County & City Issue Warnings, Open Cooling Centers

| July 6, 2010 | 0 Comments

From the City of Annapolis:

The National Weather Service has issued a heat advisory from noon today until 11 p.m. Wednesday, July 7. Temperatures are expected to reach around 100 degrees today and Wednesday. That heat, combined with extremely humid air, will push the heat index, or what the temperature “feels like,” to around 105 degrees.

Mayor Joshua J. Cohen advises residents to check on family members and neighbors who live without air conditioning. According to the Centers for Disease Control, elderly people (65 years and older), infants and children and people with chronic medical conditions are more prone to heat stress.

The City has opened the Roger “Pip” Moyer Community Recreation Center at Truxtun Park (273 Hilltop Lane) as a cooling center today and Wednesday from noon to 7 p.m. Also, the City and Anne Arundel County are opening the Bates Senior Center (119 South Villa Ave.) from 12:30 p.m. to 4:30 p.m. today and 8:30 a.m. to 4:30 p.m. Wednesday. Water will be  provided at both locations.

Those visiting the cooling center at Truxtun Park will not have access to recreation activities. For more information, call the City’s Office of Emergency Management at 410-216-9167.
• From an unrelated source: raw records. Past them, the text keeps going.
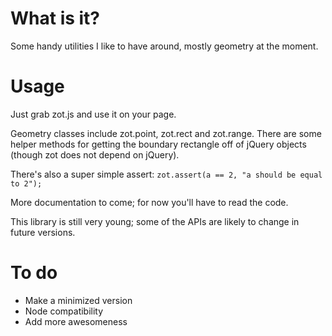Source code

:# What is it?

Some handy utilities I like to have around, mostly geometry at the moment. 

# Usage

Just grab zot.js and use it on your page. 

Geometry classes include zot.point, zot.rect and zot.range. There are some helper methods for getting the boundary rectangle off of jQuery objects (though zot does not depend on jQuery). 

There's also a super simple assert: `zot.assert(a == 2, "a should be equal to 2");` 

More documentation to come; for now you'll have to read the code. 

This library is still very young; some of the APIs are likely to change in future versions. 

# To do 

* Make a minimized version
* Node compatibility
* Add more awesomeness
Fire Chief David L. Stokes Sr. warns of the problems that come with the extreme heat, such as heat cramps, heat exhaustion and heatstroke. He said that crews usually experience an increase in medical calls during extended periods of hot weather.

The body normally cools itself by sweating. But under some conditions, sweating just isn’t enough. Very high body temperatures may damage the brain or other vital organs.
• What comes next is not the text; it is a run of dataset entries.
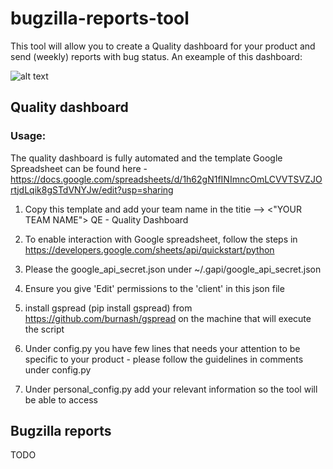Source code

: # bugzilla-reports-tool

This tool will allow you to create a Quality dashboard for your product and send (weekly) reports with bug status.
An exeample of this dashboard:

![alt text](https://github.com/RazTamir/bugzilla-reports-tool/blob/master/Screenshot%20from%202019-09-16%2017-07-19.png)

## Quality dashboard
### Usage:
The quality dashboard is fully automated and the template Google Spreadsheet can be found here - https://docs.google.com/spreadsheets/d/1h62gN1fINImncOmLCVVTSVZJOrtjdLqik8gSTdVNYJw/edit?usp=sharing

1. Copy this template and add your team name in the titie --> <"YOUR TEAM NAME"> QE - Quality Dashboard

2. To enable interaction with Google spreadsheet, follow the steps in https://developers.google.com/sheets/api/quickstart/python
3. Please the google_api_secret.json under ~/.gapi/google_api_secret.json
4. Ensure you give 'Edit' permissions to the 'client' in this json file
5. install gspread (pip install gspread) from https://github.com/burnash/gspread on the machine that will execute the script
6. Under config.py you have few lines that needs your attention to be specific to your product - please follow the guidelines in comments under config.py
7. Under personal_config.py add your relevant information so the tool will be able to access

## Bugzilla reports
TODO

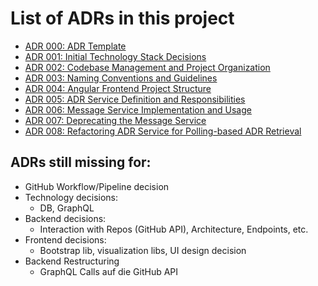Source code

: # List of ADRs in this project

- [ADR 000: ADR Template](./adrs/adr-000.md)
- [ADR 001: Initial Technology Stack Decisions](./adrs/adr-001.md)
- [ADR 002: Codebase Management and Project Organization](./adrs/adr-002.md)
- [ADR 003: Naming Conventions and Guidelines](./adrs/adr-003.md)
- [ADR 004: Angular Frontend Project Structure](./adrs/adr-004.md)
- [ADR 005: ADR Service Definition and Responsibilities](./adrs/adr-005.md)
- [ADR 006: Message Service Implementation and Usage](./adrs/adr-006.md)
- [ADR 007: Deprecating the Message Service](./adrs/adr-007.md)
- [ADR 008: Refactoring ADR Service for Polling-based ADR Retrieval](./adrs/adr-008.md)


## ADRs still missing for:

- GitHub Workflow/Pipeline decision
- Technology decisions: 
  - DB, GraphQL
- Backend decisions: 
  - Interaction with Repos (GitHub API), Architecture, Endpoints, etc.
- Frontend decisions: 
  - Bootstrap lib, visualization libs, UI design decision
- Backend Restructuring
  - GraphQL Calls auf die GitHub API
Symptoms of heat-related illness:

●       Heat cramps are muscle contractions that are connected to heat and dehydration.
●       Heat exhaustion is also a result of excessive heat and dehydration. The signs of heat exhaustion are paleness, dizziness, nausea, and vomiting, fainting and increased temperature.
●       Heatstroke is the most severe form of heat illness. These people have warm, flushed skin and do not sweat. This is considered a critical medical emergency. These patients must have their temperature reduced quickly and taken directly to the hospital.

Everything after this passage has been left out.